» **WORK INSTRUCTION**
Give back the whole listing below exactly.

» **RECORD EXTRACTS**
____________

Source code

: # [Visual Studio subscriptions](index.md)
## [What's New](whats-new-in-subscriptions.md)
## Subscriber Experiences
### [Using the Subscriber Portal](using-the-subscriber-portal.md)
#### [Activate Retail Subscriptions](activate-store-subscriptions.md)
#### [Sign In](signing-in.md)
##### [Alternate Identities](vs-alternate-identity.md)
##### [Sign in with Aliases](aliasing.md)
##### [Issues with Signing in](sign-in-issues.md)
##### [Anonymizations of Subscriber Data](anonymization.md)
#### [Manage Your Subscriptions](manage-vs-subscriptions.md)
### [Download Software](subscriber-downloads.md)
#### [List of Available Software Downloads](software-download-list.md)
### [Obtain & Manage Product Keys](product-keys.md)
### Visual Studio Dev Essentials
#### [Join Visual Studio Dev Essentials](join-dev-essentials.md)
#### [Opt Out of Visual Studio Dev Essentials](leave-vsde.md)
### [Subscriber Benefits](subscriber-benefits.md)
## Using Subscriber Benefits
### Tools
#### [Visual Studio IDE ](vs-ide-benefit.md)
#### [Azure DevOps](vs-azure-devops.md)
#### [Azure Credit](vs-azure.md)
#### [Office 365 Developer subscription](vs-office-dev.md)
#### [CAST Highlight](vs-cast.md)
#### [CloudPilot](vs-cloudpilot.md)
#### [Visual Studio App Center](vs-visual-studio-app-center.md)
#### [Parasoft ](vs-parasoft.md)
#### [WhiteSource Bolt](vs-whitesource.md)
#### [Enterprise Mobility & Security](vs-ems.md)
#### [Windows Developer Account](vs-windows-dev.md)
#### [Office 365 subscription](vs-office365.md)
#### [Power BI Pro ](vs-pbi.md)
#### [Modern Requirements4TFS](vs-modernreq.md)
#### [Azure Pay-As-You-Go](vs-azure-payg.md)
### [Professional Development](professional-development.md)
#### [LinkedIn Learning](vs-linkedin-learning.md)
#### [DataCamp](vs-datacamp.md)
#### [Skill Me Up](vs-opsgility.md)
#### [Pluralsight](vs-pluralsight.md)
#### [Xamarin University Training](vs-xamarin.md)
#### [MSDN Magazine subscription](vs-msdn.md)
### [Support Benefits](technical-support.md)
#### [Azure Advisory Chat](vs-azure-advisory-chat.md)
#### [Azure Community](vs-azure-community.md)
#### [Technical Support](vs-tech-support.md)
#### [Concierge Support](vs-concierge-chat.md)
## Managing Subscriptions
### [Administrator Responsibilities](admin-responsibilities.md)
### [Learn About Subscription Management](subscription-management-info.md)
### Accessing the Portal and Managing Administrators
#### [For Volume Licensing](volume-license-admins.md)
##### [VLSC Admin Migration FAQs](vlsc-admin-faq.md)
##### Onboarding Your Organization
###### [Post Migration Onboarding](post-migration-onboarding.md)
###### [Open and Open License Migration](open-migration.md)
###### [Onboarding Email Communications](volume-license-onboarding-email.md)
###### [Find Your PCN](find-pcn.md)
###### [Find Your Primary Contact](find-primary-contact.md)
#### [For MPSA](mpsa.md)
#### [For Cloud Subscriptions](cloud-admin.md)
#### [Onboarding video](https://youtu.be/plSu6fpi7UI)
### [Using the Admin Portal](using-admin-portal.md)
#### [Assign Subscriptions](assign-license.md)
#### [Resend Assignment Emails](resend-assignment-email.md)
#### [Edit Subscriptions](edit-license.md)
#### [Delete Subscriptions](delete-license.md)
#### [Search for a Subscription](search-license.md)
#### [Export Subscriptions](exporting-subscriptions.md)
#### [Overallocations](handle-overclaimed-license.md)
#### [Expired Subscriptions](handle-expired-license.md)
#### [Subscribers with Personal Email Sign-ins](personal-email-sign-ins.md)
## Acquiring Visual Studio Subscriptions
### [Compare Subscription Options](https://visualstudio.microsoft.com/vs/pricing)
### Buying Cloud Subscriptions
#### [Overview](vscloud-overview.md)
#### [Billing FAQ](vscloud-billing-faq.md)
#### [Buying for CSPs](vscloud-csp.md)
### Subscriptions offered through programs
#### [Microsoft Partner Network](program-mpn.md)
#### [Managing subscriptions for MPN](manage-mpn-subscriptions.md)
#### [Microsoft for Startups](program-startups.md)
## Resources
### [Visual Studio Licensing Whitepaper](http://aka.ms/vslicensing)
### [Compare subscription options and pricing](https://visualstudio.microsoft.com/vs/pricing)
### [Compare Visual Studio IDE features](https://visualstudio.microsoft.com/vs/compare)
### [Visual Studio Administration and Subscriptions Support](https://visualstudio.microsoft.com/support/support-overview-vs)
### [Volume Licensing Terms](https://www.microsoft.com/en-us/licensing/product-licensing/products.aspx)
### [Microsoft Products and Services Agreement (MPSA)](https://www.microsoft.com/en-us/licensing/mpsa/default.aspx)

____________

» **YOUR RESPONSE**
Source code

: # [Visual Studio subscriptions](index.md)
## [What's New](whats-new-in-subscriptions.md)
## Subscriber Experiences
### [Using the Subscriber Portal](using-the-subscriber-portal.md)
#### [Activate Retail Subscriptions](activate-store-subscriptions.md)
#### [Sign In](signing-in.md)
##### [Alternate Identities](vs-alternate-identity.md)
##### [Sign in with Aliases](aliasing.md)
##### [Issues with Signing in](sign-in-issues.md)
##### [Anonymizations of Subscriber Data](anonymization.md)
#### [Manage Your Subscriptions](manage-vs-subscriptions.md)
### [Download Software](subscriber-downloads.md)
#### [List of Available Software Downloads](software-download-list.md)
### [Obtain & Manage Product Keys](product-keys.md)
### Visual Studio Dev Essentials
#### [Join Visual Studio Dev Essentials](join-dev-essentials.md)
#### [Opt Out of Visual Studio Dev Essentials](leave-vsde.md)
### [Subscriber Benefits](subscriber-benefits.md)
## Using Subscriber Benefits
### Tools
#### [Visual Studio IDE ](vs-ide-benefit.md)
#### [Azure DevOps](vs-azure-devops.md)
#### [Azure Credit](vs-azure.md)
#### [Office 365 Developer subscription](vs-office-dev.md)
#### [CAST Highlight](vs-cast.md)
#### [CloudPilot](vs-cloudpilot.md)
#### [Visual Studio App Center](vs-visual-studio-app-center.md)
#### [Parasoft ](vs-parasoft.md)
#### [WhiteSource Bolt](vs-whitesource.md)
#### [Enterprise Mobility & Security](vs-ems.md)
#### [Windows Developer Account](vs-windows-dev.md)
#### [Office 365 subscription](vs-office365.md)
#### [Power BI Pro ](vs-pbi.md)
#### [Modern Requirements4TFS](vs-modernreq.md)
#### [Azure Pay-As-You-Go](vs-azure-payg.md)
### [Professional Development](professional-development.md)
#### [LinkedIn Learning](vs-linkedin-learning.md)
#### [DataCamp](vs-datacamp.md)
#### [Skill Me Up](vs-opsgility.md)
#### [Pluralsight](vs-pluralsight.md)
#### [Xamarin University Training](vs-xamarin.md)
#### [MSDN Magazine subscription](vs-msdn.md)
### [Support Benefits](technical-support.md)
#### [Azure Advisory Chat](vs-azure-advisory-chat.md)
#### [Azure Community](vs-azure-community.md)
#### [Technical Support](vs-tech-support.md)
#### [Concierge Support](vs-concierge-chat.md)
## Managing Subscriptions
### [Administrator Responsibilities](admin-responsibilities.md)
### [Learn About Subscription Management](subscription-management-info.md)
### Accessing the Portal and Managing Administrators
#### [For Volume Licensing](volume-license-admins.md)
##### [VLSC Admin Migration FAQs](vlsc-admin-faq.md)
##### Onboarding Your Organization
###### [Post Migration Onboarding](post-migration-onboarding.md)
###### [Open and Open License Migration](open-migration.md)
###### [Onboarding Email Communications](volume-license-onboarding-email.md)
###### [Find Your PCN](find-pcn.md)
###### [Find Your Primary Contact](find-primary-contact.md)
#### [For MPSA](mpsa.md)
#### [For Cloud Subscriptions](cloud-admin.md)
#### [Onboarding video](https://youtu.be/plSu6fpi7UI)
### [Using the Admin Portal](using-admin-portal.md)
#### [Assign Subscriptions](assign-license.md)
#### [Resend Assignment Emails](resend-assignment-email.md)
#### [Edit Subscriptions](edit-license.md)
#### [Delete Subscriptions](delete-license.md)
#### [Search for a Subscription](search-license.md)
#### [Export Subscriptions](exporting-subscriptions.md)
#### [Overallocations](handle-overclaimed-license.md)
#### [Expired Subscriptions](handle-expired-license.md)
#### [Subscribers with Personal Email Sign-ins](personal-email-sign-ins.md)
## Acquiring Visual Studio Subscriptions
### [Compare Subscription Options](https://visualstudio.microsoft.com/vs/pricing)
### Buying Cloud Subscriptions
#### [Overview](vscloud-overview.md)
#### [Billing FAQ](vscloud-billing-faq.md)
#### [Buying for CSPs](vscloud-csp.md)
### Subscriptions offered through programs
#### [Microsoft Partner Network](program-mpn.md)
#### [Managing subscriptions for MPN](manage-mpn-subscriptions.md)
#### [Microsoft for Startups](program-startups.md)
## Resources
### [Visual Studio Licensing Whitepaper](http://aka.ms/vslicensing)
### [Compare subscription options and pricing](https://visualstudio.microsoft.com/vs/pricing)
### [Compare Visual Studio IDE features](https://visualstudio.microsoft.com/vs/compare)
### [Visual Studio Administration and Subscriptions Support](https://visualstudio.microsoft.com/support/support-overview-vs)
### [Volume Licensing Terms](https://www.microsoft.com/en-us/licensing/product-licensing/products.aspx)
### [Microsoft Products and Services Agreement (MPSA)](https://www.microsoft.com/en-us/licensing/mpsa/default.aspx)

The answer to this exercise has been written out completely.